### Your task
Using the entries below, copy exactly each line from the line with "heat equation implicit](https://trinket.io/python3/d90884ffca)" up to and including the line with "This project is aimed", with every picture left out.

### Dataset extract
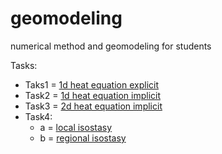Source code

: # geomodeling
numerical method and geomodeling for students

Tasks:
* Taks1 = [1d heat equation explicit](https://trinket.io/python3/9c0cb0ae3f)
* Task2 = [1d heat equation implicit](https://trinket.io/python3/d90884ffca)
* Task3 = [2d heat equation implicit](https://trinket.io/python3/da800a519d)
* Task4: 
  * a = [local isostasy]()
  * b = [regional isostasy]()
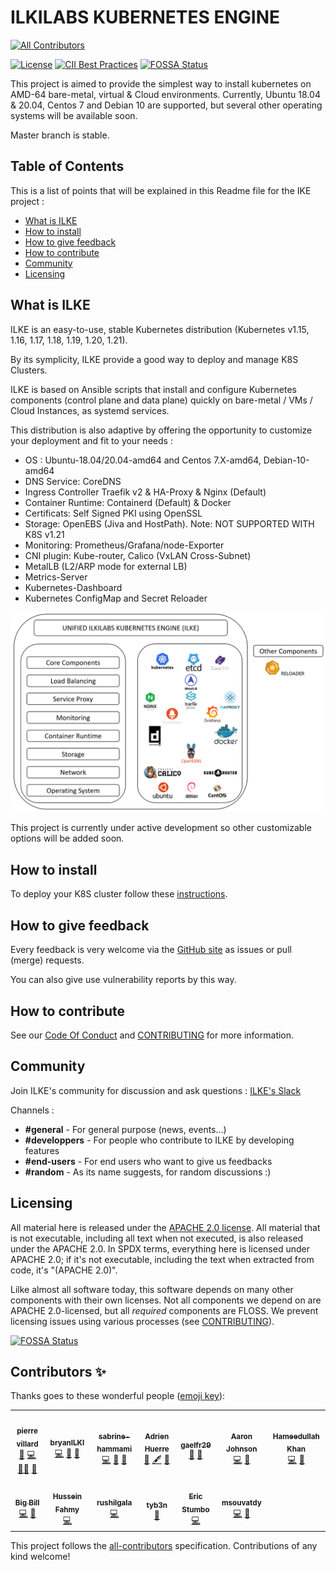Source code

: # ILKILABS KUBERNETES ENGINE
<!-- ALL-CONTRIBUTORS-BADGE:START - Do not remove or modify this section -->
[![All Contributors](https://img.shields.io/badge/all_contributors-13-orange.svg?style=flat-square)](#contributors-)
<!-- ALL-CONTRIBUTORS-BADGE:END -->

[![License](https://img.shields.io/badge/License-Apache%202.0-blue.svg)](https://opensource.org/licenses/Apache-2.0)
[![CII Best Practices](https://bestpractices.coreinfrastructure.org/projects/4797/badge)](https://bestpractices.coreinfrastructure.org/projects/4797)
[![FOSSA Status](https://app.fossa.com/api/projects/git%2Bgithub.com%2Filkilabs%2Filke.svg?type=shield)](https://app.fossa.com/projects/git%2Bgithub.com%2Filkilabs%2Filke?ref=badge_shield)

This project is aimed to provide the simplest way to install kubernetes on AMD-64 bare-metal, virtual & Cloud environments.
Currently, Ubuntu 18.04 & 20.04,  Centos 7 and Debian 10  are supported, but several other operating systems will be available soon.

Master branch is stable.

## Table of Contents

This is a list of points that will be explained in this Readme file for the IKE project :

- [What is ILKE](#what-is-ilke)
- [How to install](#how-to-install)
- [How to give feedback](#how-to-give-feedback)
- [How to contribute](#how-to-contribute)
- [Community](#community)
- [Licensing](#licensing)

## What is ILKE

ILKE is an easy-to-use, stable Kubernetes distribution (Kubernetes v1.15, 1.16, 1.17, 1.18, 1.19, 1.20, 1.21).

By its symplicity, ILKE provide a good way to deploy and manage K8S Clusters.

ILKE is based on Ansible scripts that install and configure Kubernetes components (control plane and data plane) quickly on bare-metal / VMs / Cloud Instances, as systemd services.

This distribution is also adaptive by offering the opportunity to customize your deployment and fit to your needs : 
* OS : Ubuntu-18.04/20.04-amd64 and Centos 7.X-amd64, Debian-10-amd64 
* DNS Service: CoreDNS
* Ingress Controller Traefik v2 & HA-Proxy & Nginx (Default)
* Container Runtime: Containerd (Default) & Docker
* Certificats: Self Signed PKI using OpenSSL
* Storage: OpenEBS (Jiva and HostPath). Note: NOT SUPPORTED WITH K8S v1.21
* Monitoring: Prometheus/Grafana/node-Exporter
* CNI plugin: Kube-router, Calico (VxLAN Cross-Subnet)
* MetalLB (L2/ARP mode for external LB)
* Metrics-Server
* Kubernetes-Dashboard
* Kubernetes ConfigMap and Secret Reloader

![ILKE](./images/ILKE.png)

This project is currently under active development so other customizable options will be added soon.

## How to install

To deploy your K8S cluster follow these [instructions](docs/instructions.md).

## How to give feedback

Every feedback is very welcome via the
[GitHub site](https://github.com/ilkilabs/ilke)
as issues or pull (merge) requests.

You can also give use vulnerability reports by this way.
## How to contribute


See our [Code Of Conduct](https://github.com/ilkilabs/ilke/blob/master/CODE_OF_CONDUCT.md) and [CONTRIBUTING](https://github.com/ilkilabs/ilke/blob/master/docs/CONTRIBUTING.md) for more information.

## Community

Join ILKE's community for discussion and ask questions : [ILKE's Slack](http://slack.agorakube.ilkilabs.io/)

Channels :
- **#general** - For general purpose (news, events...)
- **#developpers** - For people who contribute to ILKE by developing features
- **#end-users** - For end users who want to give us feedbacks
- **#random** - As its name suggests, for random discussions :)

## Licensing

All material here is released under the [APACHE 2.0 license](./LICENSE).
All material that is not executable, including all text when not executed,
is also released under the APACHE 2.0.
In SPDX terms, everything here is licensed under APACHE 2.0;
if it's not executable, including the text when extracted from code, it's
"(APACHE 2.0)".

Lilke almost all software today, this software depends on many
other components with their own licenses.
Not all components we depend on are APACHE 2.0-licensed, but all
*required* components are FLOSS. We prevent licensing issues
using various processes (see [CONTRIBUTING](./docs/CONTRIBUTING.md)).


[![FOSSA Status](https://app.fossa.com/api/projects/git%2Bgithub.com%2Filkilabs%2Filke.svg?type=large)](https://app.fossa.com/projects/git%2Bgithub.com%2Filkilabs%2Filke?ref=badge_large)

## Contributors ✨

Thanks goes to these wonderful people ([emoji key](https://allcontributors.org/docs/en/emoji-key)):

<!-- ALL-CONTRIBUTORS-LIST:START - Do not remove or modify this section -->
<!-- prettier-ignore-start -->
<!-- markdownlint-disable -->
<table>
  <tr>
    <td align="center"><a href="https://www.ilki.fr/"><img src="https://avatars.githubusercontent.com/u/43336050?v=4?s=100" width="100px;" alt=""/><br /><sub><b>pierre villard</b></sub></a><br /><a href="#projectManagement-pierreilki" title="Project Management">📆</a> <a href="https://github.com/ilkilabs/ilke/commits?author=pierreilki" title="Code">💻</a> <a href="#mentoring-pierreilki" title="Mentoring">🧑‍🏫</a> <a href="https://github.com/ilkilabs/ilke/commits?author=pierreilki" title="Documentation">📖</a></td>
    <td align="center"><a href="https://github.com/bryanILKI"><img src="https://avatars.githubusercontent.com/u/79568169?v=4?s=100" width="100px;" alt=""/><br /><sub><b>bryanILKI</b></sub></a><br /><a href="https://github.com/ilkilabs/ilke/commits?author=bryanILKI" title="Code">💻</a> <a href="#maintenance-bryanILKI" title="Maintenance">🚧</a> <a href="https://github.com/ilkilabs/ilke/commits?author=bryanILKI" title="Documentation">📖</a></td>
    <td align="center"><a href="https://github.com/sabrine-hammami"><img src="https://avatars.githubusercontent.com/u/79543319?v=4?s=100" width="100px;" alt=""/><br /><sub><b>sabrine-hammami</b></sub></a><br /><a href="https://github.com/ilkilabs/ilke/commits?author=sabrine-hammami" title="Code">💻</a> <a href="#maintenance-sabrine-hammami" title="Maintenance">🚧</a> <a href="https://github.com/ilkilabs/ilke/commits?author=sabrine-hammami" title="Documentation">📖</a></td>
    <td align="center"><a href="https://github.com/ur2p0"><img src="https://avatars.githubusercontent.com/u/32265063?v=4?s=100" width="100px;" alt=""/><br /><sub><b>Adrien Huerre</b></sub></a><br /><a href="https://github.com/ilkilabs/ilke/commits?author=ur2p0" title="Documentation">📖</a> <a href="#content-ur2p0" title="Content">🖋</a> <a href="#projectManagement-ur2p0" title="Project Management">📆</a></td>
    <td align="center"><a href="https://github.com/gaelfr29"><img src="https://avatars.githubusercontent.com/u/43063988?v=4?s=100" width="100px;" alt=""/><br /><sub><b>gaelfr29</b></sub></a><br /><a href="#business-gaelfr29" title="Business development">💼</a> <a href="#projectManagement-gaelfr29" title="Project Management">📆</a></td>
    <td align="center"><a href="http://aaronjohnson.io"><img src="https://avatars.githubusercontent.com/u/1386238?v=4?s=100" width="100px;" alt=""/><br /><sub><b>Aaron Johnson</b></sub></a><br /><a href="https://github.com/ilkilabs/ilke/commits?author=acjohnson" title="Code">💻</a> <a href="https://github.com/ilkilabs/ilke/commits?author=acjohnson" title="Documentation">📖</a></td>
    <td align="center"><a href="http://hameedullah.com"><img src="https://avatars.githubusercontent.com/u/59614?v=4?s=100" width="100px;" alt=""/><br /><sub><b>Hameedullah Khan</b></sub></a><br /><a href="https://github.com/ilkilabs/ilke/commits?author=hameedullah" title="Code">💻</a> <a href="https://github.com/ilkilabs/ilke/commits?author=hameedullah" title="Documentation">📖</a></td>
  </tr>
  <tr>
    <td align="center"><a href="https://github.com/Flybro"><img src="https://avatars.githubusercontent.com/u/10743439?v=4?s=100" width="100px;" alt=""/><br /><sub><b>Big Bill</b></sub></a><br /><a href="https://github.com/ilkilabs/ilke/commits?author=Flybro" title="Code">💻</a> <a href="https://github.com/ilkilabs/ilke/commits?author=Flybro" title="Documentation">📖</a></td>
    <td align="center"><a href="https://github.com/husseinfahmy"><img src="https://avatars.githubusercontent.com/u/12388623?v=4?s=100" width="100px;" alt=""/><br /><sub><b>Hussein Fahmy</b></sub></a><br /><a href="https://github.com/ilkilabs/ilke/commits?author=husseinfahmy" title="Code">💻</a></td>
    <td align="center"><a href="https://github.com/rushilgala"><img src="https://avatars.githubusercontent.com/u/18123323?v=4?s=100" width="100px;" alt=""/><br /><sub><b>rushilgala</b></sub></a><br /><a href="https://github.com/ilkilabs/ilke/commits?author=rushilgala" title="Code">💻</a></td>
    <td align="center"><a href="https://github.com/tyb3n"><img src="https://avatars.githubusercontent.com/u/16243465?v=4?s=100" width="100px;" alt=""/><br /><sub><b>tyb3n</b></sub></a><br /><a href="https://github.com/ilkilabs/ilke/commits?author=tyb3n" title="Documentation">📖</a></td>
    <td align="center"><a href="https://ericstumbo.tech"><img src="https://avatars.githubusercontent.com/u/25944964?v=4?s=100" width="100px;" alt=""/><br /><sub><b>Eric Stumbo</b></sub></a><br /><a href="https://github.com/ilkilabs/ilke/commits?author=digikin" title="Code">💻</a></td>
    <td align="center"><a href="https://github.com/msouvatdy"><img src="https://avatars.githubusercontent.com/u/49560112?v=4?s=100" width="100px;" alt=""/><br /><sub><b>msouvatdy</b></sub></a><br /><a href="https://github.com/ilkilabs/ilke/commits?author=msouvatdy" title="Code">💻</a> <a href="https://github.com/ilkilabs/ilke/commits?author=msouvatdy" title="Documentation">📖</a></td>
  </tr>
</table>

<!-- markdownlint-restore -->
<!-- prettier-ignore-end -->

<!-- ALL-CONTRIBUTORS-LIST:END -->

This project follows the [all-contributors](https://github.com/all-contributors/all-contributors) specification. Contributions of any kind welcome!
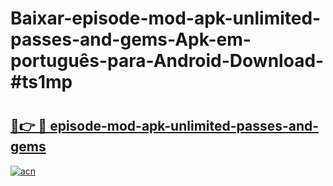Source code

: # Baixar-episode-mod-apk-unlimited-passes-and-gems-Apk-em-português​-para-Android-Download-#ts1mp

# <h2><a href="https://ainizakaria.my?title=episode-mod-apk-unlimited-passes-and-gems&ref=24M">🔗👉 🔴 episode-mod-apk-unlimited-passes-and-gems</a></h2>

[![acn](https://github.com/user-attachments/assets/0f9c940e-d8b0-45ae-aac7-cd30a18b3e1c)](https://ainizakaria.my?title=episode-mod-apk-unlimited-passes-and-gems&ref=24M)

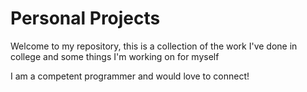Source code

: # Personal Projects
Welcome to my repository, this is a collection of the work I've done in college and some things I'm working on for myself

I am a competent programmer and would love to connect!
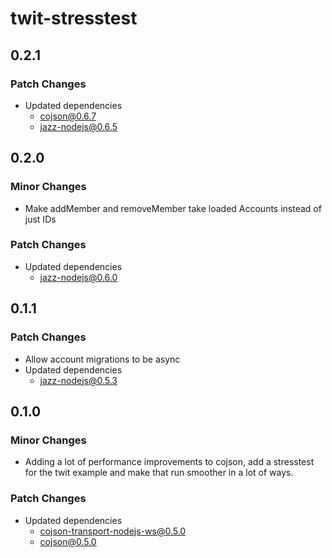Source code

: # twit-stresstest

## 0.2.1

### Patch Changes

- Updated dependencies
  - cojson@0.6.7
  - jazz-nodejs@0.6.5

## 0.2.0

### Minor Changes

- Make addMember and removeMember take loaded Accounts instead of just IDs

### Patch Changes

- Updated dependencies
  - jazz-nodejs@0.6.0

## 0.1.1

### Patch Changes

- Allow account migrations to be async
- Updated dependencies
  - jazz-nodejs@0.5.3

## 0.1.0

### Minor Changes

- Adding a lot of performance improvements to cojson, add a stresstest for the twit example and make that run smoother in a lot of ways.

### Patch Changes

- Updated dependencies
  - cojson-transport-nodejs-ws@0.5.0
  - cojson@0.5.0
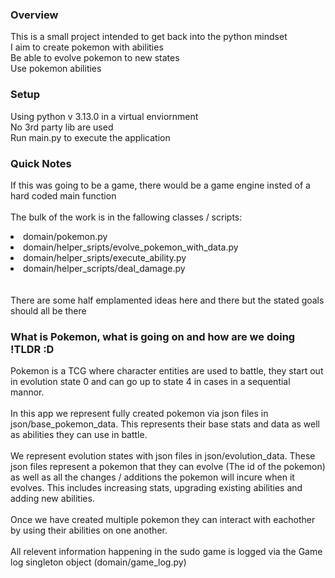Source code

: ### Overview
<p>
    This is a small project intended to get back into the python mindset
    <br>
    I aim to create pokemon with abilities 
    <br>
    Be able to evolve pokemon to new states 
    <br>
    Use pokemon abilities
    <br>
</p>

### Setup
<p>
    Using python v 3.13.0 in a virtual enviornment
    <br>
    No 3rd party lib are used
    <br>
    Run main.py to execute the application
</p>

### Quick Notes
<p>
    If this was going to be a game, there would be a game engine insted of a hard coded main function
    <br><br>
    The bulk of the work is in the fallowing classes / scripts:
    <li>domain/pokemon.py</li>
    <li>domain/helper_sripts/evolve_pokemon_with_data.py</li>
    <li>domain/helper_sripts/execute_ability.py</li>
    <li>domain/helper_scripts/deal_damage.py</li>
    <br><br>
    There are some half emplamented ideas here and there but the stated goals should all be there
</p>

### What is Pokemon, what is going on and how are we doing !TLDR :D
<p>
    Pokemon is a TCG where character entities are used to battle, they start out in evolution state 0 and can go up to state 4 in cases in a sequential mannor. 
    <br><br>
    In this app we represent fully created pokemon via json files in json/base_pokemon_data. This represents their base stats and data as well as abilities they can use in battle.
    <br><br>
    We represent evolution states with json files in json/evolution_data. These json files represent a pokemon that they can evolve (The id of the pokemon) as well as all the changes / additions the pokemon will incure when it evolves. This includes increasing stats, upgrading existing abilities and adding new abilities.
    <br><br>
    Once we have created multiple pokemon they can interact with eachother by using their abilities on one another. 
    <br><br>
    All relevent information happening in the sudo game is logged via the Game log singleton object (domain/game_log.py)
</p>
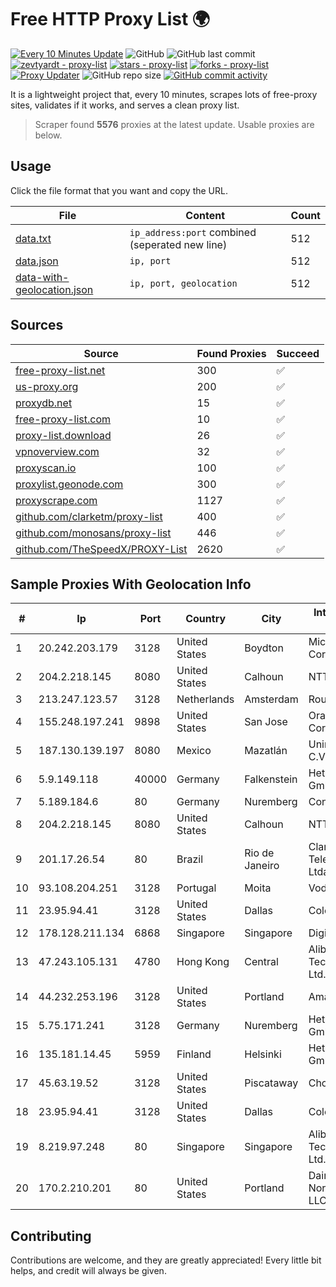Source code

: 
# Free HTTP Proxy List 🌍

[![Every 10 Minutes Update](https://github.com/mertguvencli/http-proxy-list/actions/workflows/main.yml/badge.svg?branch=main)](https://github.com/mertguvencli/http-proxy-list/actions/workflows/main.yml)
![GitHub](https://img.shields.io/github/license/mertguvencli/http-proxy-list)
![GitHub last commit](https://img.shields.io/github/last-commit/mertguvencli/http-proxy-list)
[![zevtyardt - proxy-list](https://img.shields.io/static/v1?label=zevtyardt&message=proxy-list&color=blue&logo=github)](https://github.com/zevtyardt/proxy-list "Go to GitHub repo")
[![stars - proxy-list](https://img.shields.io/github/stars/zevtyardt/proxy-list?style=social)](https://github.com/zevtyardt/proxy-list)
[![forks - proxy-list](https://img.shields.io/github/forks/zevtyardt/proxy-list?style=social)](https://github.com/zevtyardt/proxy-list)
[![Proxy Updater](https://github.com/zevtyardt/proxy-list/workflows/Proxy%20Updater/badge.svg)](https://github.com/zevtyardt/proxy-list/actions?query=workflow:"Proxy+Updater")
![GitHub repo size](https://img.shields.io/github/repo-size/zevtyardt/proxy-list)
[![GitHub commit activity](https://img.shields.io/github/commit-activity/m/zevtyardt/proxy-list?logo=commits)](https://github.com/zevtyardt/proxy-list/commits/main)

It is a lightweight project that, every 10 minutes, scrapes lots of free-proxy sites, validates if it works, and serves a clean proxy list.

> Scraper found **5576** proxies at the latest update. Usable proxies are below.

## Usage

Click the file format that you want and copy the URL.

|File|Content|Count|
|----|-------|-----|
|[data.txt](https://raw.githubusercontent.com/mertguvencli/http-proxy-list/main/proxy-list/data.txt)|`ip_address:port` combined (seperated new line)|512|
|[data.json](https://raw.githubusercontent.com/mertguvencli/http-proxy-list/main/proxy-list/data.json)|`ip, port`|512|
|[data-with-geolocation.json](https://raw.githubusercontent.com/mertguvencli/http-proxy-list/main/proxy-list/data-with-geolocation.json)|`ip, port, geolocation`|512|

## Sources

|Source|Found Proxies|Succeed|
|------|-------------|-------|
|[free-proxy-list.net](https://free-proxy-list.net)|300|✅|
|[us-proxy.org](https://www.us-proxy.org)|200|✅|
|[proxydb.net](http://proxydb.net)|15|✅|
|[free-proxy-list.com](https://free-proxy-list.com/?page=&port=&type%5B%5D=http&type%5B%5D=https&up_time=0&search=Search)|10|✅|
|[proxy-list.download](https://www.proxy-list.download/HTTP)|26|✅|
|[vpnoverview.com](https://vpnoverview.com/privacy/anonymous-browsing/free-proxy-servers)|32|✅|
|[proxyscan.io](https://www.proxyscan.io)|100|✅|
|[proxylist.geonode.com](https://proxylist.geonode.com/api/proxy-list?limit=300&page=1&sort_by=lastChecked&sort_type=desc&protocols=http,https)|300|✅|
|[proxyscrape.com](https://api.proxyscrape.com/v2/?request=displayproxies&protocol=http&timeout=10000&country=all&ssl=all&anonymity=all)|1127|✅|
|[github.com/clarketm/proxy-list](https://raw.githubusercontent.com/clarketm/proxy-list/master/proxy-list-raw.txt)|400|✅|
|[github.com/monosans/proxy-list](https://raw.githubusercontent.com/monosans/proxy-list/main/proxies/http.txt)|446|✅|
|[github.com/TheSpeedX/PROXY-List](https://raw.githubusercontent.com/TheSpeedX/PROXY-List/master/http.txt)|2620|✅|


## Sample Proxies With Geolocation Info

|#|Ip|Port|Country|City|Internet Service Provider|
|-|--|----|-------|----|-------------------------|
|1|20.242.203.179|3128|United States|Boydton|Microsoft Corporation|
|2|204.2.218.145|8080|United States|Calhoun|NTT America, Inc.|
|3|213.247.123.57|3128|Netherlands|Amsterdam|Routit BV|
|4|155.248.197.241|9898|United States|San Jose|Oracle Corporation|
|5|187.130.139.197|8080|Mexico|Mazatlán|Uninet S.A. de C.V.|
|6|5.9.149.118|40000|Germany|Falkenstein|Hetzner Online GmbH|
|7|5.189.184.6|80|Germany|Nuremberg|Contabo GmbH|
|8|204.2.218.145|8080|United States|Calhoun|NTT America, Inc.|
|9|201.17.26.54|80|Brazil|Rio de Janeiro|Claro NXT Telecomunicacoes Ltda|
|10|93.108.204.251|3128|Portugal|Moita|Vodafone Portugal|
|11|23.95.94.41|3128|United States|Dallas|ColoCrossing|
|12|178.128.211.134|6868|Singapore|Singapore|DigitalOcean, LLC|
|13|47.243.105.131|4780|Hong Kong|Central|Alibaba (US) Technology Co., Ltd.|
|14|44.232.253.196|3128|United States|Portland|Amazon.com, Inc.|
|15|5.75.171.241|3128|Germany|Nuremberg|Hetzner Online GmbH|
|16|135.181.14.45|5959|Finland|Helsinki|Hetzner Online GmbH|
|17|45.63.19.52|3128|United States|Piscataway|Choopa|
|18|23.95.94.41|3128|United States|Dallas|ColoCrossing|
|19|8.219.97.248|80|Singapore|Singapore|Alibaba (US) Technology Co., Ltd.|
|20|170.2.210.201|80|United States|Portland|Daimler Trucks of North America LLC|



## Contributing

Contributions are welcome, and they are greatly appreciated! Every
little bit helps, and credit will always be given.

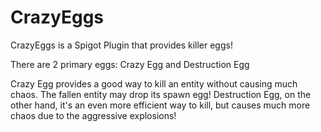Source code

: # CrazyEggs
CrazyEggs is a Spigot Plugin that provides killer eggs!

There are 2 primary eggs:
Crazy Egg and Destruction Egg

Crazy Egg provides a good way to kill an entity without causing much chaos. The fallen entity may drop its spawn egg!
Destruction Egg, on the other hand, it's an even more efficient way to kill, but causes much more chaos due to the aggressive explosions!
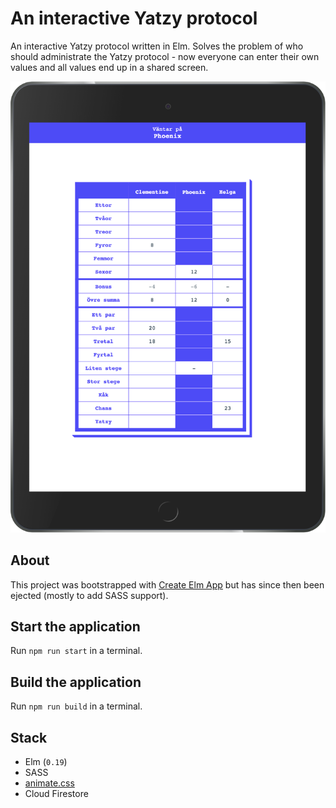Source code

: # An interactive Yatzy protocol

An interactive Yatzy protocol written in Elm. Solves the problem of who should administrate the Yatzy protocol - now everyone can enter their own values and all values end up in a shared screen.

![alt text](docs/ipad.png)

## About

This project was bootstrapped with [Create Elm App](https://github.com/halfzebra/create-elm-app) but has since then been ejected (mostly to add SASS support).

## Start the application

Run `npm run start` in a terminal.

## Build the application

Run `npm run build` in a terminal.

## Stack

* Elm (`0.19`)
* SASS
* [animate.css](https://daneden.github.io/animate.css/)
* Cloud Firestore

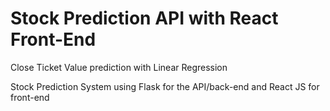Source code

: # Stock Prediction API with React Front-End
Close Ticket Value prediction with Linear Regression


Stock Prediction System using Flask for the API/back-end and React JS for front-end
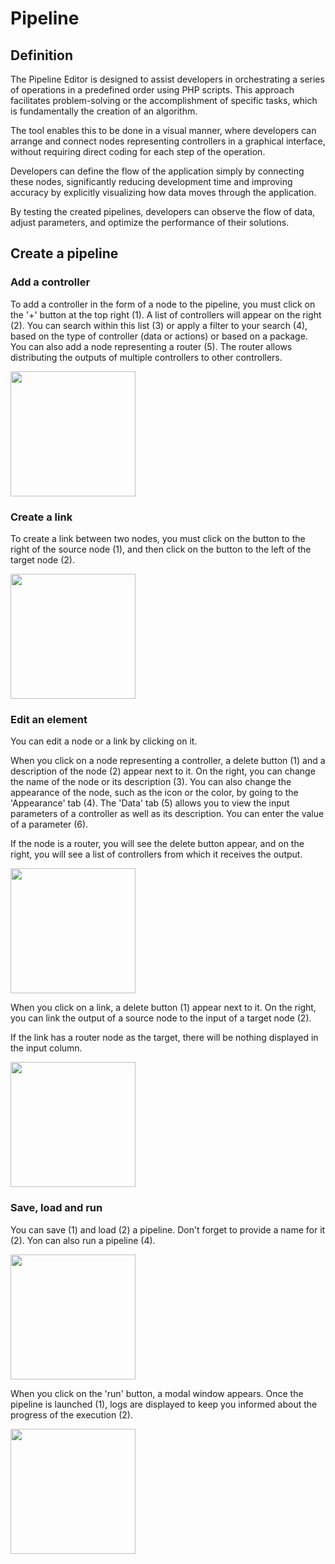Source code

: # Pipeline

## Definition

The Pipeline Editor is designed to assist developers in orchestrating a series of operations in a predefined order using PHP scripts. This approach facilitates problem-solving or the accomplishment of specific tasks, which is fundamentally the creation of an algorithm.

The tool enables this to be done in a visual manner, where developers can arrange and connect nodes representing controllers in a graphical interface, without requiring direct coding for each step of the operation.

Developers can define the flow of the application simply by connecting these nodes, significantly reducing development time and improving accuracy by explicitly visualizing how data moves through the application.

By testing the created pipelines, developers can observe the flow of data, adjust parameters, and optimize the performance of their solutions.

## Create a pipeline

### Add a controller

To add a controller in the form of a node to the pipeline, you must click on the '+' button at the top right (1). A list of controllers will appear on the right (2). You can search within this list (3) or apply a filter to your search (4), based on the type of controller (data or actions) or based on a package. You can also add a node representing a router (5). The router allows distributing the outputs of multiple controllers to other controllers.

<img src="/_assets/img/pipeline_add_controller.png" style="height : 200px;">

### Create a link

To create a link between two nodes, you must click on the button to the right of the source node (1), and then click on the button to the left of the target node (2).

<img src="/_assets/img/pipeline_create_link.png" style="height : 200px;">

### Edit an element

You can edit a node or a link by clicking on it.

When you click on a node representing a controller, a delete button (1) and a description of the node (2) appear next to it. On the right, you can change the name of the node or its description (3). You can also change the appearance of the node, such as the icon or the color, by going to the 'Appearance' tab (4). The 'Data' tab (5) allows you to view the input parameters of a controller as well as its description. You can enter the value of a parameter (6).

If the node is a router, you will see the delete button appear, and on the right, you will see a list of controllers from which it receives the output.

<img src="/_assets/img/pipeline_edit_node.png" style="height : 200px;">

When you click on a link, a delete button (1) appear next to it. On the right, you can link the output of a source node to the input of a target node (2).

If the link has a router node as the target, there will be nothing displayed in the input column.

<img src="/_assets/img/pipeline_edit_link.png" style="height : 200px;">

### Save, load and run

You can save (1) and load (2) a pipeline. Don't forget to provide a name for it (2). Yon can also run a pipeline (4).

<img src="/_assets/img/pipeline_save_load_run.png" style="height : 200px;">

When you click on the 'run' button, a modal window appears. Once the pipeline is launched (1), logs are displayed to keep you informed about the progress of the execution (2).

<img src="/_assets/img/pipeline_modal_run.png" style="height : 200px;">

### Exercise answer
* Task2 = [1d heat equation implicit](https://trinket.io/python3/d90884ffca)
* Task3 = [2d heat equation implicit](https://trinket.io/python3/da800a519d)
* Task4: 
  * a = [local isostasy]()
  * b = [regional isostasy]()
Source code

: # ILKILABS KUBERNETES ENGINE
<!-- ALL-CONTRIBUTORS-BADGE:START - Do not remove or modify this section -->
[![All Contributors](https://img.shields.io/badge/all_contributors-13-orange.svg?style=flat-square)](#contributors-)
<!-- ALL-CONTRIBUTORS-BADGE:END -->

[![License](https://img.shields.io/badge/License-Apache%202.0-blue.svg)](https://opensource.org/licenses/Apache-2.0)
[![CII Best Practices](https://bestpractices.coreinfrastructure.org/projects/4797/badge)](https://bestpractices.coreinfrastructure.org/projects/4797)
[![FOSSA Status](https://app.fossa.com/api/projects/git%2Bgithub.com%2Filkilabs%2Filke.svg?type=shield)](https://app.fossa.com/projects/git%2Bgithub.com%2Filkilabs%2Filke?ref=badge_shield)

This project is aimed to provide the simplest way to install kubernetes on AMD-64 bare-metal, virtual & Cloud environments.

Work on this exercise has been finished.